Reproduce the listing exactly, please, with every line intact.

• Records for this task:
------------

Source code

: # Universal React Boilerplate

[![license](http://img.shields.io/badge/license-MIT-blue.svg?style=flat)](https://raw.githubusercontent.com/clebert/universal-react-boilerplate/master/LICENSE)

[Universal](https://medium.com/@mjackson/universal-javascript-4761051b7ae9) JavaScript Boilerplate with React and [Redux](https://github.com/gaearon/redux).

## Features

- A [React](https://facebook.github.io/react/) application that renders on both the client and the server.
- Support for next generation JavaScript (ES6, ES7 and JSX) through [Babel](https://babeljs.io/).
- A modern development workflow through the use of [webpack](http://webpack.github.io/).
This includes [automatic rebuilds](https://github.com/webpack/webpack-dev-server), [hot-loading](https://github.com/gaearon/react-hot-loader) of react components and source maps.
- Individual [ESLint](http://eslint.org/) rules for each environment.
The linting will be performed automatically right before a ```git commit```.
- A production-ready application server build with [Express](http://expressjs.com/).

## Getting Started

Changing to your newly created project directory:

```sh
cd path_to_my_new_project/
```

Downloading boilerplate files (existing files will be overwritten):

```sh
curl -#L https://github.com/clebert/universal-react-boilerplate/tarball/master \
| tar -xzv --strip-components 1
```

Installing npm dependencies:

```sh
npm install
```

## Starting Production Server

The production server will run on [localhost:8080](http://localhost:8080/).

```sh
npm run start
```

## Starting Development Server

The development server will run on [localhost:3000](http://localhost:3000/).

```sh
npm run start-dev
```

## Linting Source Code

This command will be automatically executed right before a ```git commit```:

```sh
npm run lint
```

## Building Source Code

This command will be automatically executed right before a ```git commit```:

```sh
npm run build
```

------------

• Output below:
Source code

: # Universal React Boilerplate

[![license](http://img.shields.io/badge/license-MIT-blue.svg?style=flat)](https://raw.githubusercontent.com/clebert/universal-react-boilerplate/master/LICENSE)

[Universal](https://medium.com/@mjackson/universal-javascript-4761051b7ae9) JavaScript Boilerplate with React and [Redux](https://github.com/gaearon/redux).

## Features

- A [React](https://facebook.github.io/react/) application that renders on both the client and the server.
- Support for next generation JavaScript (ES6, ES7 and JSX) through [Babel](https://babeljs.io/).
- A modern development workflow through the use of [webpack](http://webpack.github.io/).
This includes [automatic rebuilds](https://github.com/webpack/webpack-dev-server), [hot-loading](https://github.com/gaearon/react-hot-loader) of react components and source maps.
- Individual [ESLint](http://eslint.org/) rules for each environment.
The linting will be performed automatically right before a ```git commit```.
- A production-ready application server build with [Express](http://expressjs.com/).

## Getting Started

Changing to your newly created project directory:

```sh
cd path_to_my_new_project/
```

Downloading boilerplate files (existing files will be overwritten):

```sh
curl -#L https://github.com/clebert/universal-react-boilerplate/tarball/master \
| tar -xzv --strip-components 1
```

Installing npm dependencies:

```sh
npm install
```

## Starting Production Server

The production server will run on [localhost:8080](http://localhost:8080/).

```sh
npm run start
```

## Starting Development Server

The development server will run on [localhost:3000](http://localhost:3000/).

```sh
npm run start-dev
```

## Linting Source Code

This command will be automatically executed right before a ```git commit```:

```sh
npm run lint
```

## Building Source Code

This command will be automatically executed right before a ```git commit```:

```sh
npm run build
```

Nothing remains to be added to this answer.